- **PROVIDED DATA**:
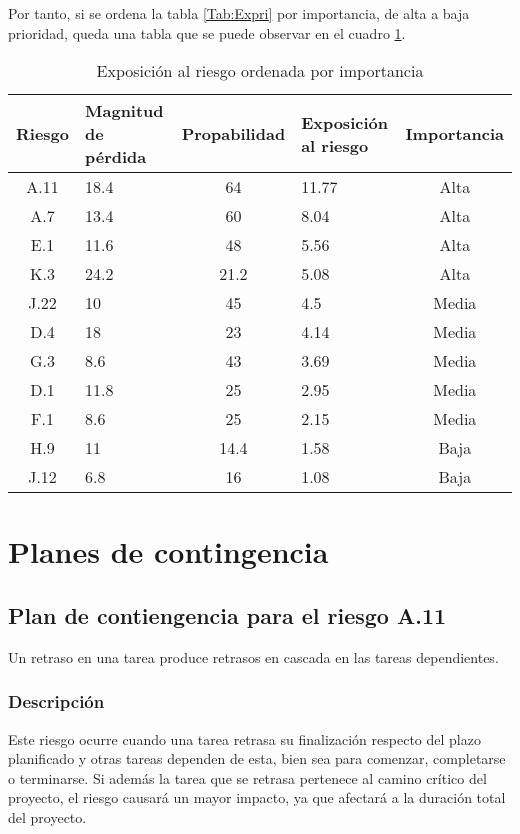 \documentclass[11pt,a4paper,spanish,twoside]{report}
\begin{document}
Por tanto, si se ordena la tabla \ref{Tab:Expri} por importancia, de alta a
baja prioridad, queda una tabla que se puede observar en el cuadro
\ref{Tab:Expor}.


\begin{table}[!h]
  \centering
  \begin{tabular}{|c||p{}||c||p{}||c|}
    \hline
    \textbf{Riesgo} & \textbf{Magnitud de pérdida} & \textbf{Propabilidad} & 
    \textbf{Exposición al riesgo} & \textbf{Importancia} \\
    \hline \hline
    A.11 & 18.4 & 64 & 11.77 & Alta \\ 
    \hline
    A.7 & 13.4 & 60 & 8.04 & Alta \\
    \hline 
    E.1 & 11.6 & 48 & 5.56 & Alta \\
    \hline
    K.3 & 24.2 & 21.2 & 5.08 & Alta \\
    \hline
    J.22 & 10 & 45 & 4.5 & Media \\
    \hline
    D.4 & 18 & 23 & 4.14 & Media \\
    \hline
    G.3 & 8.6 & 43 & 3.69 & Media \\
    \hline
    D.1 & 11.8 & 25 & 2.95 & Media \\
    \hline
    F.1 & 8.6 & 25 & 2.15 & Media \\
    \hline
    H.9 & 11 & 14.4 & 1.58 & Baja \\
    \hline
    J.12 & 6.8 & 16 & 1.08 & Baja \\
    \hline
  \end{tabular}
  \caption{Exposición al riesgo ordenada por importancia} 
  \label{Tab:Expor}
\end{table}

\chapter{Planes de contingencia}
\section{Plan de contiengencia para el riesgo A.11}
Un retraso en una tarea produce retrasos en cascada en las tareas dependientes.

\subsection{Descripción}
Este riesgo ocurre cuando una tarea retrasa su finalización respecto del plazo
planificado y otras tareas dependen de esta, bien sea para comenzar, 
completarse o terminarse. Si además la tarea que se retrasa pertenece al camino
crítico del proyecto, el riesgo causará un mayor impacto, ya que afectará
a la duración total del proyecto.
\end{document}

* * *

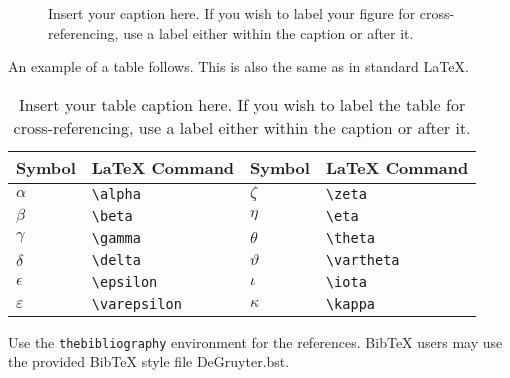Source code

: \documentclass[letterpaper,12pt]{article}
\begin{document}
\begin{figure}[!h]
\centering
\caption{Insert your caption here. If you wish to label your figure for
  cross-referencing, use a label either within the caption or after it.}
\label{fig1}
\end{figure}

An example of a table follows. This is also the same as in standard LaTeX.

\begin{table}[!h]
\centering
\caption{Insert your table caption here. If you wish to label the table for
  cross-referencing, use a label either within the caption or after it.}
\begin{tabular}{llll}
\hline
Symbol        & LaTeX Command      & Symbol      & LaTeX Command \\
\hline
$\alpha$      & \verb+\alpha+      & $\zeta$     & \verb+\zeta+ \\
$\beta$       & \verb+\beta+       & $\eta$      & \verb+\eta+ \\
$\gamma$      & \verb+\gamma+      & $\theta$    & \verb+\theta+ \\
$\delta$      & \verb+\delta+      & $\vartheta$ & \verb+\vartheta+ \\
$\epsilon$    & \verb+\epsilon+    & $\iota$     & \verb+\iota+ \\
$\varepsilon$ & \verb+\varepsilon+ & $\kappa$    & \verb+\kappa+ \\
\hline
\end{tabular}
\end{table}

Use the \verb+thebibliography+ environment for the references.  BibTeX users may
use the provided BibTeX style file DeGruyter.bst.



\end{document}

...

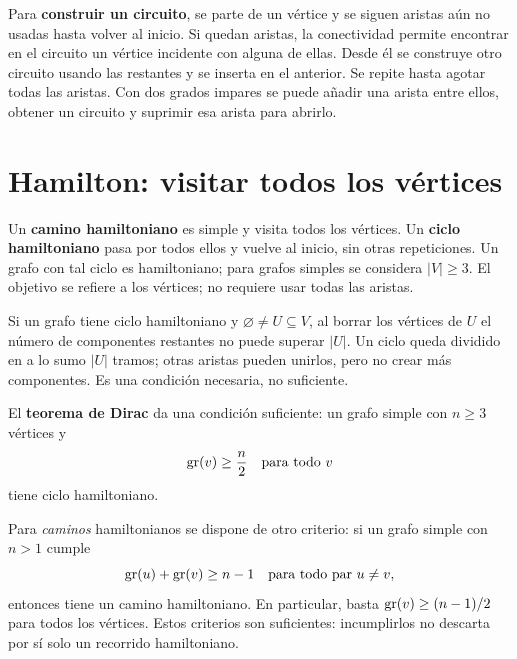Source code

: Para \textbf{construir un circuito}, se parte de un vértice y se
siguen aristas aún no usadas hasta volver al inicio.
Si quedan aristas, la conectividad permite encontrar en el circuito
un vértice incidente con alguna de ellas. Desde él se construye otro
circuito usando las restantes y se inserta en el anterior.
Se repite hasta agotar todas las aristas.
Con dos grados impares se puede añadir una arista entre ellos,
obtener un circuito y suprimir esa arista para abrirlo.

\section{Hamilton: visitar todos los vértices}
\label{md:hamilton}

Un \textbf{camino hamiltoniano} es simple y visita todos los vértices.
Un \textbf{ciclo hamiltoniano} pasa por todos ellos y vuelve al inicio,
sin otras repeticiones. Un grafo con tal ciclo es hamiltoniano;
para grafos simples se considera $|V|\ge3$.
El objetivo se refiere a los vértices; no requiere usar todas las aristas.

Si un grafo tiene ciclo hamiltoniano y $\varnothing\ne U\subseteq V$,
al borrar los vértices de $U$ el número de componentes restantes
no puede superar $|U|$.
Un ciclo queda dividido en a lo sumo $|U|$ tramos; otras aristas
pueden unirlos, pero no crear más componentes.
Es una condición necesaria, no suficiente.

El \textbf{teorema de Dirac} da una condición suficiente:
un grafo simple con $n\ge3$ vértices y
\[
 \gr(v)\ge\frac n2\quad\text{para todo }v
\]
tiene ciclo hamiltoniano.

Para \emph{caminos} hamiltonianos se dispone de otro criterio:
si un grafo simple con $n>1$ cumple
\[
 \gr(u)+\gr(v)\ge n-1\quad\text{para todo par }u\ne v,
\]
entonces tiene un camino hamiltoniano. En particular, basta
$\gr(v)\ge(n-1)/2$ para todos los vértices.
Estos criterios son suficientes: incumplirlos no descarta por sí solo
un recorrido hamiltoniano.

- **WHAT TO WORK ON**:
Reproduce all lines from the records above that include the word "otras".

- **EXERCISE OUTPUT**:
planificado y otras tareas dependen de esta, bien sea para comenzar, 
sin otras repeticiones. Un grafo con tal ciclo es hamiltoniano;
Un ciclo queda dividido en a lo sumo $|U|$ tramos; otras aristas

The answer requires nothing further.